Brief: Where does the string "htdocs" appear in the material? Copy each line that holds it.
◆ ◆ ◆ ◆ ◆ ◆ ◆
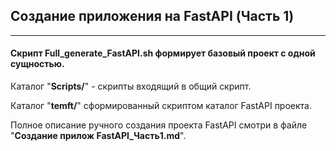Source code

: ## Создание приложения на FastAPI (Часть 1)
___
#### Скрипт __Full_generate_FastAPI.sh__ формирует базовый проект с одной сущностью.
Каталог "__Scripts/__" - скрипты входящий в общий скрипт.  

Каталог "__temft/__" сформированный скриптом каталог FastAPI проекта.

Полное описание ручного создания проекта FastAPI смотри в файле "__Создание прилож FastAPI_Часть1.md__".

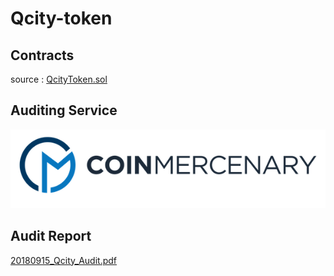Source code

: # Qcity-token

## Contracts
source : [QcityToken.sol](/qcity/qcity-token/blob/master/QcityToken.sol)

## Auditing Service
![Alt text](/logo-dark.png)

## Audit Report
[20180915_Qcity_Audit.pdf](/blob/master/20180915_Qcity_Audit.pdf)
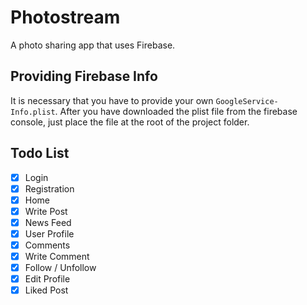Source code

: # Photostream

A photo sharing app that uses Firebase.

## Providing Firebase Info

It is necessary that you have to provide your own `GoogleService-Info.plist`. After you have downloaded the plist file from the firebase console, just place the file at the root of the project folder.

## Todo List

- [X] Login
- [X] Registration
- [X] Home
- [X] Write Post
- [X] News Feed
- [X] User Profile
- [X] Comments
- [X] Write Comment
- [X] Follow / Unfollow
- [X] Edit Profile
- [X] Liked Post
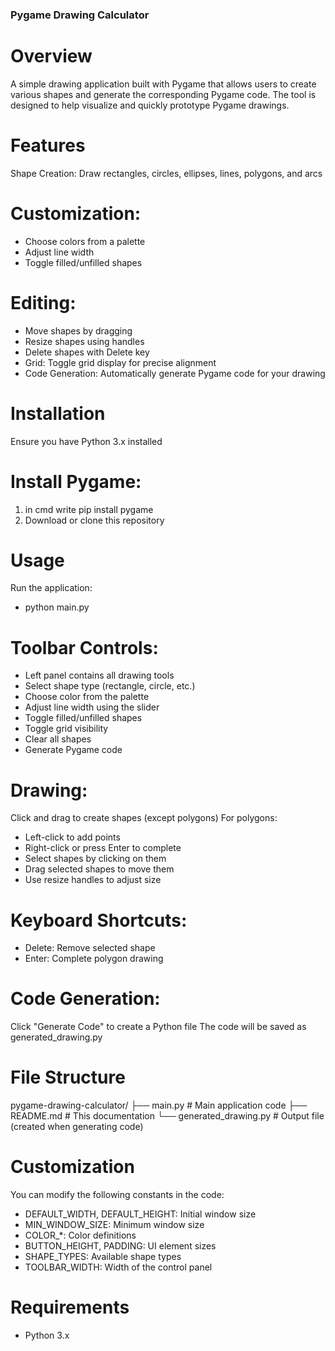 ### Pygame Drawing Calculator
# Overview
A simple drawing application built with Pygame that allows users to create various shapes and generate the corresponding Pygame code. The tool is designed to help visualize and quickly prototype Pygame drawings.

# Features
Shape Creation: Draw rectangles, circles, ellipses, lines, polygons, and arcs

# Customization:
- Choose colors from a palette
- Adjust line width
- Toggle filled/unfilled shapes

# Editing:
- Move shapes by dragging
- Resize shapes using handles
- Delete shapes with Delete key
- Grid: Toggle grid display for precise alignment
- Code Generation: Automatically generate Pygame code for your drawing

# Installation
Ensure you have Python 3.x installed

# Install Pygame:
1.  in cmd write pip install pygame
2. Download or clone this repository

# Usage
Run the application:
- python main.py
   
# Toolbar Controls:
- Left panel contains all drawing tools
- Select shape type (rectangle, circle, etc.)
- Choose color from the palette
- Adjust line width using the slider
- Toggle filled/unfilled shapes
- Toggle grid visibility
- Clear all shapes
- Generate Pygame code

# Drawing:
Click and drag to create shapes (except polygons)
For polygons:
- Left-click to add points
- Right-click or press Enter to complete
- Select shapes by clicking on them
- Drag selected shapes to move them
- Use resize handles to adjust size

# Keyboard Shortcuts:
- Delete: Remove selected shape
- Enter: Complete polygon drawing

# Code Generation:
Click "Generate Code" to create a Python file
The code will be saved as generated_drawing.py

# File Structure
pygame-drawing-calculator/
├── main.py          # Main application code
├── README.md        # This documentation
└── generated_drawing.py  # Output file (created when generating code)
# Customization
You can modify the following constants in the code:
- DEFAULT_WIDTH, DEFAULT_HEIGHT: Initial window size
- MIN_WINDOW_SIZE: Minimum window size
- COLOR_*: Color definitions
- BUTTON_HEIGHT, PADDING: UI element sizes
- SHAPE_TYPES: Available shape types
- TOOLBAR_WIDTH: Width of the control panel

# Requirements
- Python 3.x

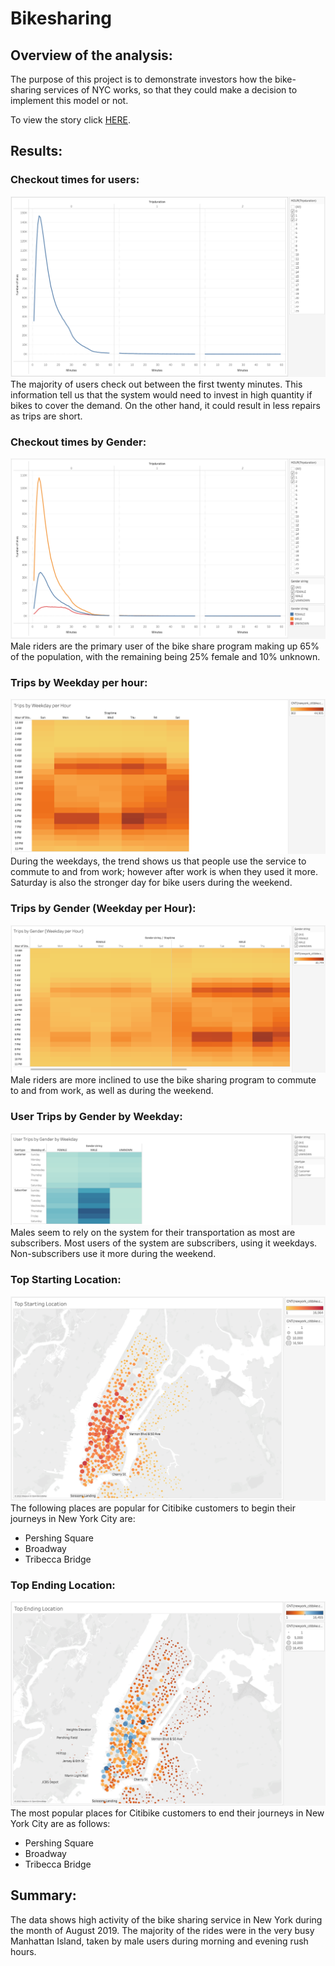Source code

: # Bikesharing
## Overview of the analysis:

The purpose of this project is to demonstrate investors how the bike-sharing services of NYC works, so that they could make a decision to implement this model or not. 

To view the story click [HERE](https://public.tableau.com/app/profile/sharof7350/viz/NewYork_Citibike_Challenge_16607694113240/NewYorkCitibike-Dashboard?publish=yes).


## Results: 
### Checkout times for users:
![Graph](images/1.png)
The majority of users check out between the first twenty minutes. This information tell us that the system would need to invest in high quantity if bikes to cover the demand. On the other hand, it could result in less repairs as trips are short.

### Checkout times by Gender:
![Graph](images/2.png)
Male riders are the primary user of the bike share program making up 65% of the population, with the remaining being 25% female and 10% unknown.

### Trips by Weekday per hour:
![Graph](images/3.png)
During the weekdays, the trend shows us that people use the service to commute to and from work; however after work is when they used it more. Saturday is also the stronger day for bike users during the weekend.

### Trips by Gender (Weekday per Hour):
![Graph](images/4.png)
Male riders are more inclined to use the bike sharing program to commute to and from work, as well as during the weekend.

### User Trips by Gender by Weekday:
![Graph](images/5.png)
Males seem to rely on the system for their transportation as most are subscribers. Most users of the system are subscribers, using it weekdays. Non-subscribers use it more during the weekend.

### Top Starting Location:
![Graph](images/6.png)
The following places are popular for Citibike customers to begin their journeys in New York City are:
- Pershing Square
- Broadway
- Tribecca Bridge
  
### Top Ending Location:
![Graph](images/7.png)
The most popular places for Citibike customers to end their journeys in New York City are as follows:
- Pershing Square
- Broadway
- Tribecca Bridge
  
## Summary: 
The data shows high activity of the bike sharing service in New York during the month of August 2019.
The majority of the rides were in the very busy Manhattan Island, taken by male users during morning and evening rush hours. 

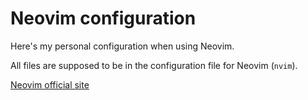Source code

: # Neovim configuration

Here's my personal configuration when using Neovim.

All files are supposed to be in the configuration file for Neovim (`nvim`).

[Neovim official site](https://neovim.io/)
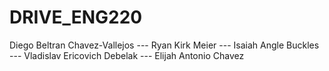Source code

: # DRIVE_ENG220
 Diego Beltran Chavez-Vallejos --- Ryan Kirk Meier --- Isaiah Angle Buckles --- Vladislav Ericovich Debelak --- Elijah Antonio Chavez
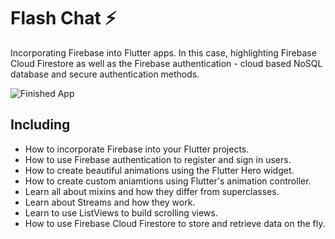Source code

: # Flash Chat ⚡️

Incorporating Firebase into Flutter apps. In this case, highlighting Firebase Cloud Firestore as well as the Firebase authentication - cloud based NoSQL database and secure authentication methods.

![Finished App](https://github.com/londonappbrewery/Images/blob/master/flash_chat_flutter_demo.gif)

## Including

- How to incorporate Firebase into your Flutter projects.
- How to use Firebase authentication to register and sign in users.
- How to create beautiful animations using the Flutter Hero widget.
- How to create custom aniamtions using Flutter's animation controller.
- Learn all about mixins and how they differ from superclasses.
- Learn about Streams and how they work.
- Learn to use ListViews to build scrolling views.
- How to use Firebase Cloud Firestore to store and retrieve data on the fly.
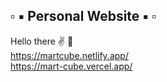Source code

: ##  ▫️ ▪️ Personal Website ▪️  ▫️ 

Hello there :v: 🤖  
https://martcube.netlify.app/  
https://mart-cube.vercel.app/  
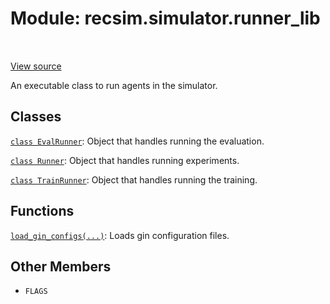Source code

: <div itemscope itemtype="http://developers.google.com/ReferenceObject">
<meta itemprop="name" content="recsim.simulator.runner_lib" />
<meta itemprop="path" content="Stable" />
<meta itemprop="property" content="FLAGS"/>
</div>

# Module: recsim.simulator.runner_lib

<table class="tfo-notebook-buttons tfo-api" align="left">
</table>

<a target="_blank" href="https://github.com/google-research/recsim/recsim/simulator/runner_lib.py">View
source</a>

An executable class to run agents in the simulator.

<!-- Placeholder for "Used in" -->

## Classes

[`class EvalRunner`](../../recsim/simulator/runner_lib/EvalRunner.md): Object
that handles running the evaluation.

[`class Runner`](../../recsim/simulator/runner_lib/Runner.md): Object that
handles running experiments.

[`class TrainRunner`](../../recsim/simulator/runner_lib/TrainRunner.md): Object
that handles running the training.

## Functions

[`load_gin_configs(...)`](../../recsim/simulator/runner_lib/load_gin_configs.md):
Loads gin configuration files.

## Other Members

*   `FLAGS` <a id="FLAGS"></a>
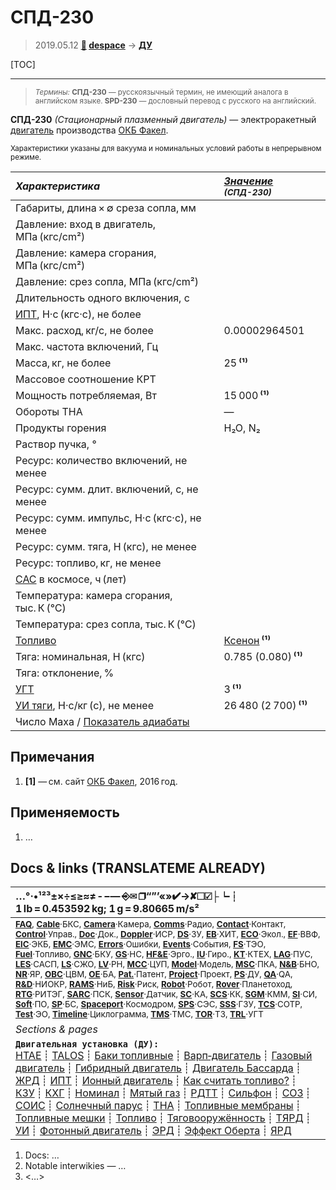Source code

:# СПД-230
> 2019.05.12 **[🚀](../index/index.md) [despace](index.md)** → **[ДУ](ps.md)**

[TOC]

---

> <small>*Термины:* **СПД-230** — русскоязычный термин, не имеющий аналога в английском языке. **SPD-230** — дословный перевод с русского на английский.</small>

**СПД-230** *(Стационарный плазменный двигатель)* — электроракетный [двигатель](ps.md) производства [ОКБ Факел](zz_edb_fakel.md).

<small>

Характеристики указаны для вакуума и номинальных условий работы в непрерывном режиме.

|*Характеристика*|*[Значение](si.md) <small>(СПД-230)</small>*|
|:--|:--|
|Габариты, длина × ∅ среза сопла, мм  |  |
|Давление: вход в двигатель, МПа (кгс/cm²)  |  |
|Давление: камера сгорания, МПа (кгс/cm²)  |  |
|Давление: срез сопла, МПа (кгс/cm²)  |  |
|Длительность одного включения, с  |  |
|[ИПТ](ing.md), Н·с (кгс·с), не более  |  |
|Макс. расход, кг/с, не более  |  0.00002964501  |
|Макс. частота включений, Гц  |  |
|Масса, кг, не более  |  25 **⁽¹⁾**  |
|Массовое соотношение КРТ  |  |
|Мощность потребляемая, Вт  | 15 000 **⁽¹⁾**  |
|Обороты ТНА  |—|
|Продукты горения  | H₂O, N₂  |
|Раствор пучка, °  |  |
|Ресурс: количество включений, не менее  |  |
|Ресурс: сумм. длит. включений, c, не менее  |  |
|Ресурс: сумм. импульс, Н·с (кгс·с), не менее  |   |
|Ресурс: сумм. тяга, Н (кгс), не менее  |  |
|Ресурс: топливо, кг, не менее  |  |
|[САС](lifetime.md) в космосе, ч (лет)  |  |
|Температура: камера сгорания, тыс. К (℃)  |  |
|Температура: срез сопла, тыс. К (℃)  |  |
|[Топливо](fuel.md)  |  [Ксенон](ксенон.md) **⁽¹⁾**  |
|Тяга: номинальная, Н (кгс)  |  0.785 (0.080) **⁽¹⁾**  |
|Тяга: отклонение, %  |  |
|[УГТ](trl.md)|  3 **⁽¹⁾**  |
|[УИ тяги](isp.md), Н·с/кг (с), не менее  |  26 480 (2 700) **⁽¹⁾**  |
|Число Маха / [Показатель адиабаты](heat_cr.md)  |  |

</small>



<p style="page-break-after:always"> </p>

## Примечания
   1. **[1]** — см. сайт [ОКБ Факел](zz_edb_fakel.md), 2016 год.



## Применяемость
   1. …



<p style="page-break-after:always"> </p>

## Docs & links (TRANSLATEME ALREADY)
|…°·•¹²³±×÷≤≥≈≠ ‑ −— ⎆✉ ❐“”’«»✔→✘☐☑├┕┆ 1 lb = 0.453592 kg; 1 g = 9.80665 m/s²|
|:--|
|<small>**[FAQ](faq.md)**, **[Cable](cable.md)**·БКС, **[Camera](camera.md)**·Камера, **[Comms](comms.md)**·Радио, **[Contact](contact.md)**·Контакт, **[Control](control.md)**·Управ., **[Doc](doc.md)**·Док., **[Doppler](doppler.md)**·ИСР, **[DS](ds.md)**·ЗУ, **[EB](eb.md)**·ХИТ, **[ECO](ecology.md)**·Экол., **[EF](ef.md)**·ВВФ, **[ElC](elc.md)**·ЭКБ, **[EMC](emc.md)**·ЭМС, **[Errors](error.md)**·Ошибки, **[Events](event.md)**·События, **[FS](fs.md)**·ТЭО, **[Fuel](fuel.md)**·Топливо, **[GNC](gnc.md)**·БКУ, **[GS](scs.md)**·НС, **[HF&E](hfe.md)**·Эрго., **[IU](iu.md)**·Гиро., **[KT](kt.md)**·КТЕХ, **[LAG](lag.md)**·ПУC, **[LES](les.md)**·САСП, **[LS](ls.md)**·СЖО, **[LV](lv.md)**·РН, **[MCC](mcc.md)**·ЦУП, **[Model](model.md)**·Модель, **[MSC](sc.md)**·ПКА, **[N&B](nnb.md)**·БНО, **[NR](nr.md)**·ЯР, **[OBC](obc.md)**·ЦВМ, **[OE](oe.md)**·БА, **[Pat.](патент.md)**·Патент, **[Project](project.md)**·Проект, **[PS](ps.md)**·ДУ, **[QA](quality.md)**·QA, **[R&D](rnd.md)**·НИОКР, **[RAMS](rams.md)**·НиБ, **[Risk](risk.md)**·Риск, **[Robot](robotics.md)**·Робот, **[Rover](rover.md)**·Планетоход, **[RTG](rtg.md)**·РИТЭГ, **[SARC](sarc.md)**·ПСК, **[Sensor](sensor.md)**·Датчик, **[SC](sc.md)**·КА, **[SCS](scs.md)**·КК, **[SGM](sgm.md)**·КММ, **[SI](si.md)**·СИ, **[Soft](soft.md)**·ПО, **[SP](sp.md)**·БС, **[Spaceport](spaceport.md)**·Космодром, **[SPS](sps.md)**·СЭС, **[SSS](sss.md)**·ГЗУ, **[TCS](tcs.md)**·СОТР, **[Test](test.md)**·ЭО, **[Timeline](timeline.md)**·Циклограмма, **[TMS](tms.md)**·ТМС, **[TOR](tor.md)**·ТЗ, **[TRL](trl.md)**·УГТ</small>|
|*Sections & pages*|
|**`Двигательная установка (ДУ):`**<br> [HTAE](htae.md) ┊ [TALOS](talos.md) ┊ [Баки топливные](fuel_tank.md) ┊ [Варп‑двигатель](warp_drive.md) ┊ [Газовый двигатель](cgt.md) ┊ [Гибридный двигатель](гбрд.md) ┊ [Двигатель Бассарда](bussard_ramjet.md) ┊ [ЖРД](lpr.md) ┊ [ИПТ](ing.md) ┊ [Ионный двигатель](иод.md) ┊ [Как считать топливо?](si.md) ┊ [КЗУ](cinu.md) ┊ [КХГ](cgs.md) ┊ [Номинал](nominal.md) ┊ [Мятый газ](exhsteam.md) ┊ [РДТТ](spr.md) ┊ [Сильфон](сильфон.md) ┊ [СОЗ](соз.md) ┊ [СОИС](соис.md) ┊ [Солнечный парус](солнечный_парус.md) ┊ [ТНА](turbopump.md) ┊ [Топливные мембраны](топливные_мембраны.md) ┊ [Топливные мешки](топливные_мешки.md) ┊ [Топливо](fuel.md) ┊ [Тяговооружённость](ttwr.md) ┊ [ТЯРД](тярд.md) ┊ [УИ](isp.md) ┊ [Фотонный двигатель](фотонный_двигатель.md) ┊ [ЭРД](epsp.md) ┊ [Эффект Оберта](oberth_eff.md) ┊ [ЯРД](ntr.md) |

   1. Docs: …
   1. Notable interwikies — …
   1. <…>
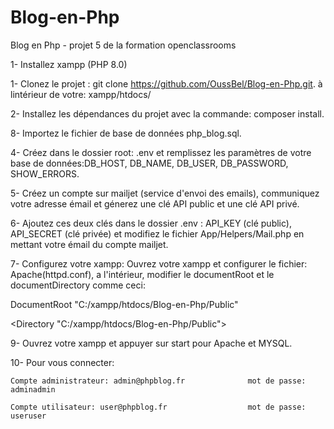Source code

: # Blog-en-Php
Blog en Php - projet 5 de la formation openclassrooms

1- Installez xampp (PHP 8.0) 

1- Clonez le projet : git clone https://github.com/OussBel/Blog-en-Php.git.  à lintérieur de votre:  xampp/htdocs/

2- Installez les dépendances du projet avec la commande: composer install. 

8- Importez le fichier de base de données php_blog.sql.

4- Créez dans le dossier root: .env et remplissez les paramètres de votre base de données:DB_HOST, DB_NAME, DB_USER, DB_PASSWORD, SHOW_ERRORS.

5- Créez un compte sur mailjet (service d'envoi des emails), communiquez votre adresse émail et génerez une clé API public et une clé API privé.

6- Ajoutez ces deux clés dans le dossier .env : API_KEY (clé public), API_SECRET (clé privée) et modifiez le fichier App/Helpers/Mail.php en mettant votre émail du compte mailjet.

7- Configurez votre xampp: Ouvrez votre xampp et configurer le fichier: Apache(httpd.conf), a l'intérieur, modifier le documentRoot et le documentDirectory comme ceci: 
  
   DocumentRoot "C:/xampp/htdocs/Blog-en-Php/Public"                                           
   
   <Directory "C:/xampp/htdocs/Blog-en-Php/Public">
   

9- Ouvrez votre xampp et appuyer sur start pour Apache et MYSQL.

10- Pour vous connecter:

    Compte administrateur: admin@phpblog.fr              mot de passe: adminadmin

    Compte utilisateur: user@phpblog.fr                  mot de passe: useruser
◆ ◆ ◆ ◆ ◆ ◆ ◆
Answer to the problem:
1- Clonez le projet : git clone https://github.com/OussBel/Blog-en-Php.git.  à lintérieur de votre:  xampp/htdocs/
   DocumentRoot "C:/xampp/htdocs/Blog-en-Php/Public"                                           
   <Directory "C:/xampp/htdocs/Blog-en-Php/Public">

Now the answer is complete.